Starting with the first line, output the data exactly through to the end.

*** Opening INPUT MATERIAL ***

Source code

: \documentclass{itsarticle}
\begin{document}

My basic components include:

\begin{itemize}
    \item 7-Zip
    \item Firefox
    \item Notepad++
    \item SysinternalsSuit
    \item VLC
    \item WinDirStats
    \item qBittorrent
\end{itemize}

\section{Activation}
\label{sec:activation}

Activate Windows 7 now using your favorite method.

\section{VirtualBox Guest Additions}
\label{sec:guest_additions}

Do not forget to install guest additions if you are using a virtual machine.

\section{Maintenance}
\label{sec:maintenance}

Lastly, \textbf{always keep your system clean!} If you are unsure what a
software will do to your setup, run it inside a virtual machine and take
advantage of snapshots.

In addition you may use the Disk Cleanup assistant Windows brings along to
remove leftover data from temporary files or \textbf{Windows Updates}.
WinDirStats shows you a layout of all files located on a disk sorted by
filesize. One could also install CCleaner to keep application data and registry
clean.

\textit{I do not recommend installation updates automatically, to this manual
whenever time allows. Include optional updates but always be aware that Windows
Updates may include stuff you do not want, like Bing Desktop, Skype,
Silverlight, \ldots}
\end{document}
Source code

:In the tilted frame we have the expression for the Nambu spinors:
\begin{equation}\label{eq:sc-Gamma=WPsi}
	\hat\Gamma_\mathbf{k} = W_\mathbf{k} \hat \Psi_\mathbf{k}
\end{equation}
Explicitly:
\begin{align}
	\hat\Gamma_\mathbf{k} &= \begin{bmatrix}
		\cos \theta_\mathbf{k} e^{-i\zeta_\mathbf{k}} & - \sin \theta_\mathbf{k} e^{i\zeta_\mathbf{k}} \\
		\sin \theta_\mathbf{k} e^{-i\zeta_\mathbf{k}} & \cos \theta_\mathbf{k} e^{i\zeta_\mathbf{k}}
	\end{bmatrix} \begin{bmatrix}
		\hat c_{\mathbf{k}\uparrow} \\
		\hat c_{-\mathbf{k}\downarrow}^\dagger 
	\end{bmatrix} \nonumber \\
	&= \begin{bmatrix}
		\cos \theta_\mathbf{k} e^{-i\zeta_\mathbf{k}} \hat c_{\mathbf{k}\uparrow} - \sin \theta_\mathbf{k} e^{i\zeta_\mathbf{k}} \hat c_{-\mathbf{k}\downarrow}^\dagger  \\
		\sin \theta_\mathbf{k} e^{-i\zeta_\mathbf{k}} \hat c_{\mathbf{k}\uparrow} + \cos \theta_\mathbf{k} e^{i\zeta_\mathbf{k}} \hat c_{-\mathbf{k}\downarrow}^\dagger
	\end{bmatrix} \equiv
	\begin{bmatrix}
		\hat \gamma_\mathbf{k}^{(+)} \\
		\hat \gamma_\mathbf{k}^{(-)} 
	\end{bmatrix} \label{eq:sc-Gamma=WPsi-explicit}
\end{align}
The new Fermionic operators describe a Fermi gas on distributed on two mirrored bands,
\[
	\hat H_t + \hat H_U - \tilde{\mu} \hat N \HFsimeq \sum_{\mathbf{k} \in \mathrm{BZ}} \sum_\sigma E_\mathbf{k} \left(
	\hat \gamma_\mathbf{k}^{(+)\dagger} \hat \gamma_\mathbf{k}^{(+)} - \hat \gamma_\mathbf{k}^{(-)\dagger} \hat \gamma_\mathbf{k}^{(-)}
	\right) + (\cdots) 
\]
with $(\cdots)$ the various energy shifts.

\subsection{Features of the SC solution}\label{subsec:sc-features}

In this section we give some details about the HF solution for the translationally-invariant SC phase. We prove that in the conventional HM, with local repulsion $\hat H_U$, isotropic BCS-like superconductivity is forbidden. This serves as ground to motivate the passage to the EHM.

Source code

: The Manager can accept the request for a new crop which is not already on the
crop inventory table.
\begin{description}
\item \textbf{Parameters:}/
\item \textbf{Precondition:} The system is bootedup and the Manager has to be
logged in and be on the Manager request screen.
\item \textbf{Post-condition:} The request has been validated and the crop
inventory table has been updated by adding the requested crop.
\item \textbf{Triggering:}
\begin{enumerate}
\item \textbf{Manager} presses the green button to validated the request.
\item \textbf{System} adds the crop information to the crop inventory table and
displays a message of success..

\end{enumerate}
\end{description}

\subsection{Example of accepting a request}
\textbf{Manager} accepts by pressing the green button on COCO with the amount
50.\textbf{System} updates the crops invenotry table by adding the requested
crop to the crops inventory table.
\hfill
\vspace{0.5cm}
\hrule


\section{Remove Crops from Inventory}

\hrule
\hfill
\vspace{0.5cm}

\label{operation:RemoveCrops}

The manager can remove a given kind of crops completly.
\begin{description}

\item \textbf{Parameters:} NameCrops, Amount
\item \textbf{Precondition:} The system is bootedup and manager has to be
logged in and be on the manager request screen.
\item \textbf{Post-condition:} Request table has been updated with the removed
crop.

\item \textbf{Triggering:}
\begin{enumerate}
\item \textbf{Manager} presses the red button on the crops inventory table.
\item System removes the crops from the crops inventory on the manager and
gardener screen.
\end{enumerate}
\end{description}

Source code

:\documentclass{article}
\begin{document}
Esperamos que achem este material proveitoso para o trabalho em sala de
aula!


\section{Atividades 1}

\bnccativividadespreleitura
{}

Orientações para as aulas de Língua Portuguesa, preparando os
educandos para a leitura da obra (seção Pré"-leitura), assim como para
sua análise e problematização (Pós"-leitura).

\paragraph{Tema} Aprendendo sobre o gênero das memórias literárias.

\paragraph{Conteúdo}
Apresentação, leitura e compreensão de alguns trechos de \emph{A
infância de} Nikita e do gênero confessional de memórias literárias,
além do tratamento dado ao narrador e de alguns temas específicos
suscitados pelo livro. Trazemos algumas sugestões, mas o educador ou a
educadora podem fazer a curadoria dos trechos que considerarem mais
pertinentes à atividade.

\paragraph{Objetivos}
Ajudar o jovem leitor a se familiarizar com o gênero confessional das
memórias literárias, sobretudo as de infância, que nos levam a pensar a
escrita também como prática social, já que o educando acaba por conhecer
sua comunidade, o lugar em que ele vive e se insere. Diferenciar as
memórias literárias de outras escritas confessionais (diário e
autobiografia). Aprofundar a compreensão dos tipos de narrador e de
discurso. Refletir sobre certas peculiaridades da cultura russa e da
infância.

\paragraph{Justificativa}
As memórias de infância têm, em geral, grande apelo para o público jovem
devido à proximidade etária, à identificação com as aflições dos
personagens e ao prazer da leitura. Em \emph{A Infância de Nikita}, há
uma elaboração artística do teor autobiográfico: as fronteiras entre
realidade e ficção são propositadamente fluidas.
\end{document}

*** Closing INPUT MATERIAL ***

ANSWER FOR THIS EXERCISE »
Source code

: \documentclass{itsarticle}
\begin{document}

My basic components include:

\begin{itemize}
    \item 7-Zip
    \item Firefox
    \item Notepad++
    \item SysinternalsSuit
    \item VLC
    \item WinDirStats
    \item qBittorrent
\end{itemize}

\section{Activation}
\label{sec:activation}

Activate Windows 7 now using your favorite method.

\section{VirtualBox Guest Additions}
\label{sec:guest_additions}

Do not forget to install guest additions if you are using a virtual machine.

\section{Maintenance}
\label{sec:maintenance}

Lastly, \textbf{always keep your system clean!} If you are unsure what a
software will do to your setup, run it inside a virtual machine and take
advantage of snapshots.

In addition you may use the Disk Cleanup assistant Windows brings along to
remove leftover data from temporary files or \textbf{Windows Updates}.
WinDirStats shows you a layout of all files located on a disk sorted by
filesize. One could also install CCleaner to keep application data and registry
clean.

\textit{I do not recommend installation updates automatically, to this manual
whenever time allows. Include optional updates but always be aware that Windows
Updates may include stuff you do not want, like Bing Desktop, Skype,
Silverlight, \ldots}
\end{document}
Source code

:In the tilted frame we have the expression for the Nambu spinors:
\begin{equation}\label{eq:sc-Gamma=WPsi}
	\hat\Gamma_\mathbf{k} = W_\mathbf{k} \hat \Psi_\mathbf{k}
\end{equation}
Explicitly:
\begin{align}
	\hat\Gamma_\mathbf{k} &= \begin{bmatrix}
		\cos \theta_\mathbf{k} e^{-i\zeta_\mathbf{k}} & - \sin \theta_\mathbf{k} e^{i\zeta_\mathbf{k}} \\
		\sin \theta_\mathbf{k} e^{-i\zeta_\mathbf{k}} & \cos \theta_\mathbf{k} e^{i\zeta_\mathbf{k}}
	\end{bmatrix} \begin{bmatrix}
		\hat c_{\mathbf{k}\uparrow} \\
		\hat c_{-\mathbf{k}\downarrow}^\dagger 
	\end{bmatrix} \nonumber \\
	&= \begin{bmatrix}
		\cos \theta_\mathbf{k} e^{-i\zeta_\mathbf{k}} \hat c_{\mathbf{k}\uparrow} - \sin \theta_\mathbf{k} e^{i\zeta_\mathbf{k}} \hat c_{-\mathbf{k}\downarrow}^\dagger  \\
		\sin \theta_\mathbf{k} e^{-i\zeta_\mathbf{k}} \hat c_{\mathbf{k}\uparrow} + \cos \theta_\mathbf{k} e^{i\zeta_\mathbf{k}} \hat c_{-\mathbf{k}\downarrow}^\dagger
	\end{bmatrix} \equiv
	\begin{bmatrix}
		\hat \gamma_\mathbf{k}^{(+)} \\
		\hat \gamma_\mathbf{k}^{(-)} 
	\end{bmatrix} \label{eq:sc-Gamma=WPsi-explicit}
\end{align}
The new Fermionic operators describe a Fermi gas on distributed on two mirrored bands,
\[
	\hat H_t + \hat H_U - \tilde{\mu} \hat N \HFsimeq \sum_{\mathbf{k} \in \mathrm{BZ}} \sum_\sigma E_\mathbf{k} \left(
	\hat \gamma_\mathbf{k}^{(+)\dagger} \hat \gamma_\mathbf{k}^{(+)} - \hat \gamma_\mathbf{k}^{(-)\dagger} \hat \gamma_\mathbf{k}^{(-)}
	\right) + (\cdots) 
\]
with $(\cdots)$ the various energy shifts.

\subsection{Features of the SC solution}\label{subsec:sc-features}

In this section we give some details about the HF solution for the translationally-invariant SC phase. We prove that in the conventional HM, with local repulsion $\hat H_U$, isotropic BCS-like superconductivity is forbidden. This serves as ground to motivate the passage to the EHM.

Source code

: The Manager can accept the request for a new crop which is not already on the
crop inventory table.
\begin{description}
\item \textbf{Parameters:}/
\item \textbf{Precondition:} The system is bootedup and the Manager has to be
logged in and be on the Manager request screen.
\item \textbf{Post-condition:} The request has been validated and the crop
inventory table has been updated by adding the requested crop.
\item \textbf{Triggering:}
\begin{enumerate}
\item \textbf{Manager} presses the green button to validated the request.
\item \textbf{System} adds the crop information to the crop inventory table and
displays a message of success..

\end{enumerate}
\end{description}

\subsection{Example of accepting a request}
\textbf{Manager} accepts by pressing the green button on COCO with the amount
50.\textbf{System} updates the crops invenotry table by adding the requested
crop to the crops inventory table.
\hfill
\vspace{0.5cm}
\hrule


\section{Remove Crops from Inventory}

\hrule
\hfill
\vspace{0.5cm}

\label{operation:RemoveCrops}

The manager can remove a given kind of crops completly.
\begin{description}

\item \textbf{Parameters:} NameCrops, Amount
\item \textbf{Precondition:} The system is bootedup and manager has to be
logged in and be on the manager request screen.
\item \textbf{Post-condition:} Request table has been updated with the removed
crop.

\item \textbf{Triggering:}
\begin{enumerate}
\item \textbf{Manager} presses the red button on the crops inventory table.
\item System removes the crops from the crops inventory on the manager and
gardener screen.
\end{enumerate}
\end{description}

Source code

:\documentclass{article}
\begin{document}
Esperamos que achem este material proveitoso para o trabalho em sala de
aula!


\section{Atividades 1}

\bnccativividadespreleitura
{}

Orientações para as aulas de Língua Portuguesa, preparando os
educandos para a leitura da obra (seção Pré"-leitura), assim como para
sua análise e problematização (Pós"-leitura).

\paragraph{Tema} Aprendendo sobre o gênero das memórias literárias.

\paragraph{Conteúdo}
Apresentação, leitura e compreensão de alguns trechos de \emph{A
infância de} Nikita e do gênero confessional de memórias literárias,
além do tratamento dado ao narrador e de alguns temas específicos
suscitados pelo livro. Trazemos algumas sugestões, mas o educador ou a
educadora podem fazer a curadoria dos trechos que considerarem mais
pertinentes à atividade.

\paragraph{Objetivos}
Ajudar o jovem leitor a se familiarizar com o gênero confessional das
memórias literárias, sobretudo as de infância, que nos levam a pensar a
escrita também como prática social, já que o educando acaba por conhecer
sua comunidade, o lugar em que ele vive e se insere. Diferenciar as
memórias literárias de outras escritas confessionais (diário e
autobiografia). Aprofundar a compreensão dos tipos de narrador e de
discurso. Refletir sobre certas peculiaridades da cultura russa e da
infância.

\paragraph{Justificativa}
As memórias de infância têm, em geral, grande apelo para o público jovem
devido à proximidade etária, à identificação com as aflições dos
personagens e ao prazer da leitura. Em \emph{A Infância de Nikita}, há
uma elaboração artística do teor autobiográfico: as fronteiras entre
realidade e ficção são propositadamente fluidas.
\end{document}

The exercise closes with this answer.